Influence of the polyclonal activation induced by Plasmodium chabaudi on ongoing OVA-specific B- and T-cell responses

Abstract

Infection by Plasmodium chabaudi results in polyclonal activation, massive proliferation and differentiation of lymphocytes with parasite-unrelated specificities. To verify if polyclonal activation includes experienced B and T lymphocytes and if it modifies pre-established cytokine and Ig-isotype patterns, mice were immunized with ovalbumin (OVA) in alum, a condition that favours T helper 2/immunoglobulin G1 (Th2/IgG1) responses, and infected with P. chabaudi 7 or 80 days later. Polyclonal activation markedly increased the number of anti-OVA Ig-secreting cells in the spleen, an effect more patent in mice infected 7 days after OVA immunization, but also evident in mice infected after 80 days. The Ig-isotype profile predefined by immunization was not qualitatively modified by polyclonal activation. Thus, although P. chabaudi infection preferentially induces IgG2a, the expanded anti-OVA response is dominated by IgG1. Polyclonal expansion of the anti-OVA response did not yield an enlarged memory B-cell pool that could be recalled months later by OVA boosting. Moreover, polyclonal activation of anti-OVA IgGl-secreting cells did not increase this antibody in serum, a probable consequence of the high Ig turnover observed during infection.
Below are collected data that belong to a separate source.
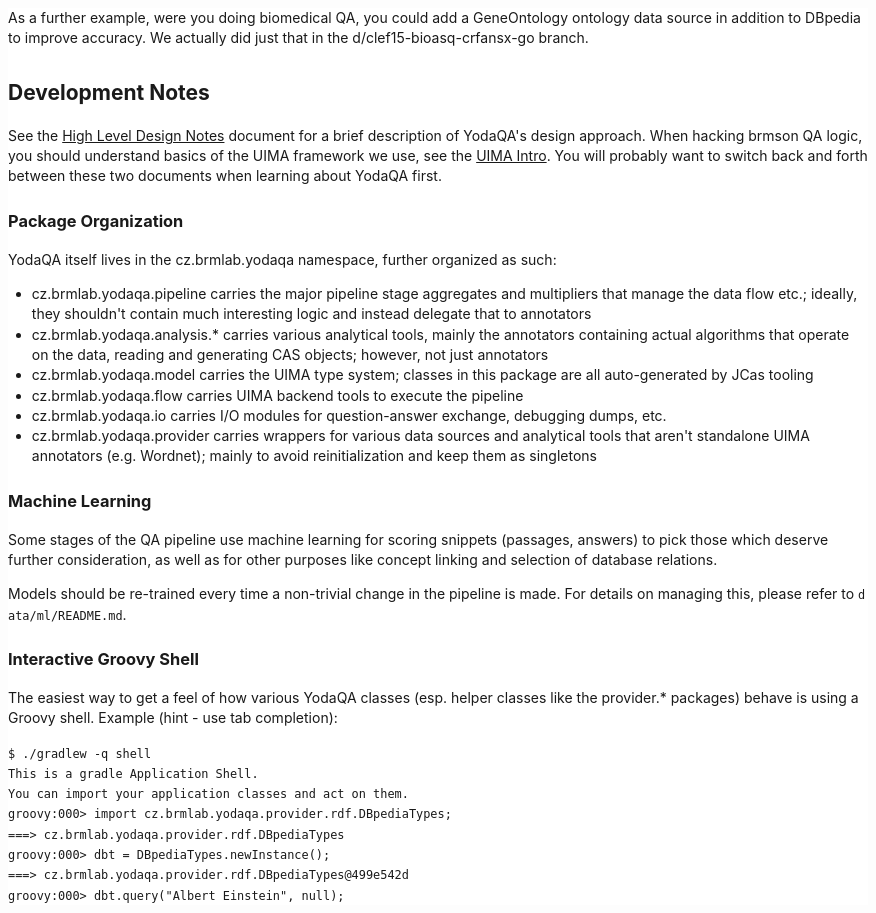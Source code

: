 As a further example, were you doing biomedical QA, you could add a GeneOntology
ontology data source in addition to DBpedia to improve accuracy.  We actually
did just that in the d/clef15-bioasq-crfansx-go branch.

## Development Notes

See the [High Level Design Notes](doc/HIGHLEVEL.md) document for
a brief description of YodaQA's design approach.  When hacking brmson
QA logic, you should understand basics of the UIMA framework we use,
see the [UIMA Intro](doc/UIMA-INTRO.md).  You will probably want to
switch back and forth between these two documents when learning about
YodaQA first.

### Package Organization

YodaQA itself lives in the cz.brmlab.yodaqa namespace, further organized
as such:

  * cz.brmlab.yodaqa.pipeline carries the major pipeline stage aggregates
    and multipliers that manage the data flow etc.; ideally, they shouldn't
    contain much interesting logic and instead delegate that to annotators
  * cz.brmlab.yodaqa.analysis.* carries various analytical tools, mainly
    the annotators containing actual algorithms that operate on the data,
    reading and generating CAS objects; however, not just annotators
  * cz.brmlab.yodaqa.model carries the UIMA type system; classes in this
    package are all auto-generated by JCas tooling
  * cz.brmlab.yodaqa.flow carries UIMA backend tools to execute the pipeline
  * cz.brmlab.yodaqa.io carries I/O modules for question-answer exchange,
    debugging dumps, etc.
  * cz.brmlab.yodaqa.provider carries wrappers for various data sources
    and analytical tools that aren't standalone UIMA annotators (e.g.
    Wordnet); mainly to avoid reinitialization and keep them as singletons

### Machine Learning

Some stages of the QA pipeline use machine learning for scoring snippets
(passages, answers) to pick those which deserve further consideration,
as well as for other purposes like concept linking and selection of
database relations.

Models should be re-trained every time a non-trivial change in the
pipeline is made.  For details on managing this, please refer to
``data/ml/README.md``.

### Interactive Groovy Shell

The easiest way to get a feel of how various YodaQA classes (esp. helper
classes like the provider.* packages) behave is using a Groovy shell.
Example (hint - use tab completion):

	$ ./gradlew -q shell
	This is a gradle Application Shell.
	You can import your application classes and act on them.
	groovy:000> import cz.brmlab.yodaqa.provider.rdf.DBpediaTypes;
	===> cz.brmlab.yodaqa.provider.rdf.DBpediaTypes
	groovy:000> dbt = DBpediaTypes.newInstance();
	===> cz.brmlab.yodaqa.provider.rdf.DBpediaTypes@499e542d
	groovy:000> dbt.query("Albert Einstein", null);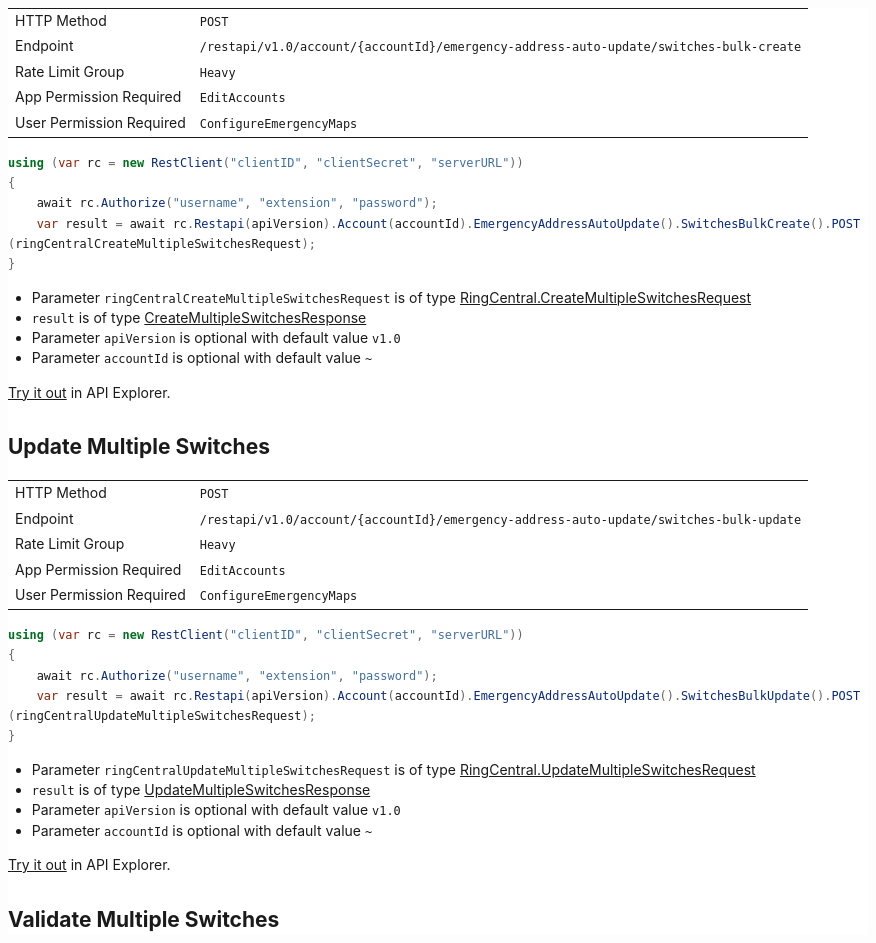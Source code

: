 <table><tr><td>HTTP Method</td><td><code>POST</code></td></tr><tr><td>Endpoint</td><td><code>/restapi/v1.0/account/{accountId}/emergency-address-auto-update/switches-bulk-create</code></td></tr><tr><td>Rate Limit Group</td><td><code>Heavy</code></td></tr><tr><td>App Permission Required</td><td><code>EditAccounts</code></td></tr><tr><td>User Permission Required</td><td><code>ConfigureEmergencyMaps</code></td></tr></table>

```cs
using (var rc = new RestClient("clientID", "clientSecret", "serverURL"))
{
    await rc.Authorize("username", "extension", "password");
    var result = await rc.Restapi(apiVersion).Account(accountId).EmergencyAddressAutoUpdate().SwitchesBulkCreate().POST(ringCentralCreateMultipleSwitchesRequest);
}
```

- Parameter `ringCentralCreateMultipleSwitchesRequest` is of type [RingCentral.CreateMultipleSwitchesRequest](./RingCentral.Net/Definitions/RingCentral.CreateMultipleSwitchesRequest.cs)
- `result` is of type [CreateMultipleSwitchesResponse](./RingCentral.Net/Definitions/CreateMultipleSwitchesResponse.cs)
- Parameter `apiVersion` is optional with default value `v1.0`
- Parameter `accountId` is optional with default value `~`

[Try it out](https://developer.ringcentral.com/api-reference#Automatic-Location-Updates-createMultipleSwitches) in API Explorer.


## Update Multiple Switches

<table><tr><td>HTTP Method</td><td><code>POST</code></td></tr><tr><td>Endpoint</td><td><code>/restapi/v1.0/account/{accountId}/emergency-address-auto-update/switches-bulk-update</code></td></tr><tr><td>Rate Limit Group</td><td><code>Heavy</code></td></tr><tr><td>App Permission Required</td><td><code>EditAccounts</code></td></tr><tr><td>User Permission Required</td><td><code>ConfigureEmergencyMaps</code></td></tr></table>

```cs
using (var rc = new RestClient("clientID", "clientSecret", "serverURL"))
{
    await rc.Authorize("username", "extension", "password");
    var result = await rc.Restapi(apiVersion).Account(accountId).EmergencyAddressAutoUpdate().SwitchesBulkUpdate().POST(ringCentralUpdateMultipleSwitchesRequest);
}
```

- Parameter `ringCentralUpdateMultipleSwitchesRequest` is of type [RingCentral.UpdateMultipleSwitchesRequest](./RingCentral.Net/Definitions/RingCentral.UpdateMultipleSwitchesRequest.cs)
- `result` is of type [UpdateMultipleSwitchesResponse](./RingCentral.Net/Definitions/UpdateMultipleSwitchesResponse.cs)
- Parameter `apiVersion` is optional with default value `v1.0`
- Parameter `accountId` is optional with default value `~`

[Try it out](https://developer.ringcentral.com/api-reference#Automatic-Location-Updates-updateMultipleSwitches) in API Explorer.


## Validate Multiple Switches
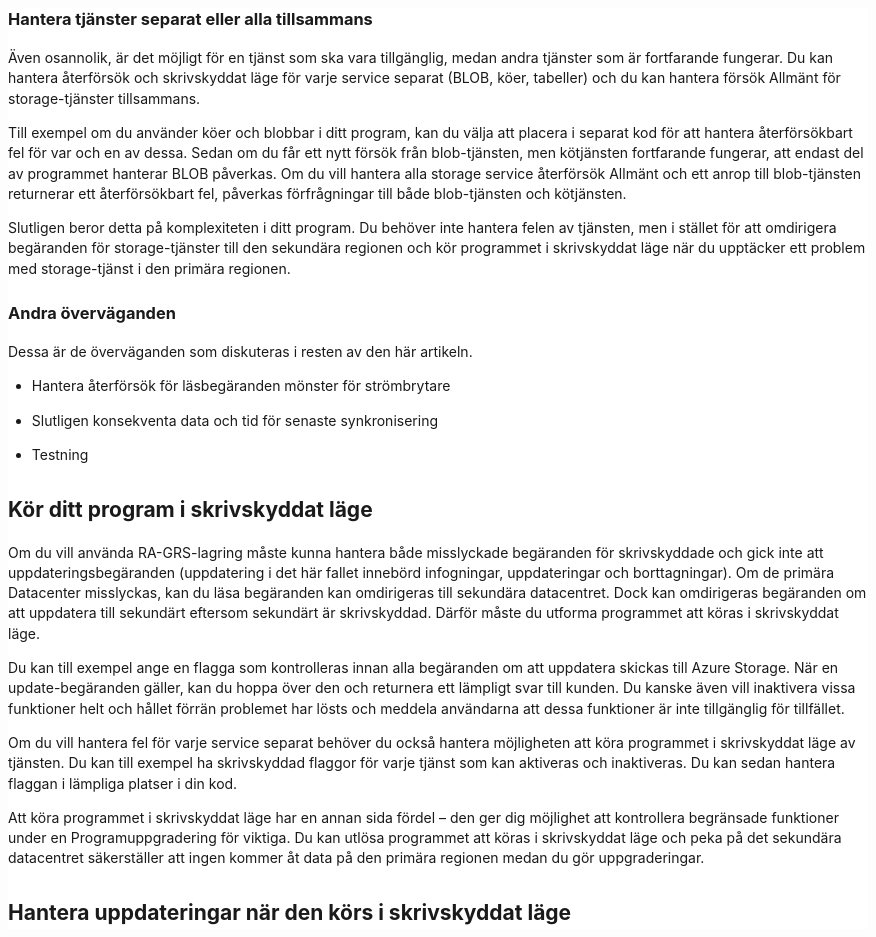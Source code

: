 ### <a name="handling-services-separately-or-all-together"></a>Hantera tjänster separat eller alla tillsammans

Även osannolik, är det möjligt för en tjänst som ska vara tillgänglig, medan andra tjänster som är fortfarande fungerar. Du kan hantera återförsök och skrivskyddat läge för varje service separat (BLOB, köer, tabeller) och du kan hantera försök Allmänt för storage-tjänster tillsammans.

Till exempel om du använder köer och blobbar i ditt program, kan du välja att placera i separat kod för att hantera återförsökbart fel för var och en av dessa. Sedan om du får ett nytt försök från blob-tjänsten, men kötjänsten fortfarande fungerar, att endast del av programmet hanterar BLOB påverkas. Om du vill hantera alla storage service återförsök Allmänt och ett anrop till blob-tjänsten returnerar ett återförsökbart fel, påverkas förfrågningar till både blob-tjänsten och kötjänsten.

Slutligen beror detta på komplexiteten i ditt program. Du behöver inte hantera felen av tjänsten, men i stället för att omdirigera begäranden för storage-tjänster till den sekundära regionen och kör programmet i skrivskyddat läge när du upptäcker ett problem med storage-tjänst i den primära regionen.

### <a name="other-considerations"></a>Andra överväganden

Dessa är de överväganden som diskuteras i resten av den här artikeln.

*   Hantera återförsök för läsbegäranden mönster för strömbrytare

*   Slutligen konsekventa data och tid för senaste synkronisering

*   Testning

## <a name="running-your-application-in-read-only-mode"></a>Kör ditt program i skrivskyddat läge

Om du vill använda RA-GRS-lagring måste kunna hantera både misslyckade begäranden för skrivskyddade och gick inte att uppdateringsbegäranden (uppdatering i det här fallet innebörd infogningar, uppdateringar och borttagningar). Om de primära Datacenter misslyckas, kan du läsa begäranden kan omdirigeras till sekundära datacentret. Dock kan omdirigeras begäranden om att uppdatera till sekundärt eftersom sekundärt är skrivskyddad. Därför måste du utforma programmet att köras i skrivskyddat läge.

Du kan till exempel ange en flagga som kontrolleras innan alla begäranden om att uppdatera skickas till Azure Storage. När en update-begäranden gäller, kan du hoppa över den och returnera ett lämpligt svar till kunden. Du kanske även vill inaktivera vissa funktioner helt och hållet förrän problemet har lösts och meddela användarna att dessa funktioner är inte tillgänglig för tillfället.

Om du vill hantera fel för varje service separat behöver du också hantera möjligheten att köra programmet i skrivskyddat läge av tjänsten. Du kan till exempel ha skrivskyddad flaggor för varje tjänst som kan aktiveras och inaktiveras. Du kan sedan hantera flaggan i lämpliga platser i din kod.

Att köra programmet i skrivskyddat läge har en annan sida fördel – den ger dig möjlighet att kontrollera begränsade funktioner under en Programuppgradering för viktiga. Du kan utlösa programmet att köras i skrivskyddat läge och peka på det sekundära datacentret säkerställer att ingen kommer åt data på den primära regionen medan du gör uppgraderingar.

## <a name="handling-updates-when-running-in-read-only-mode"></a>Hantera uppdateringar när den körs i skrivskyddat läge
When OVA-specific T-cell cytokines were evaluated, we observed an increase of both interleukin-4 (IL-4) and interferon-γ (IFN-γ) in mice infected 7 days after immunization, whereas in those infected after 80 days, only IL-4 was augmented. These results suggest that polyclonal activation expands experienced B- and T-cell compartments, preserving their antibody and cytokine patterns.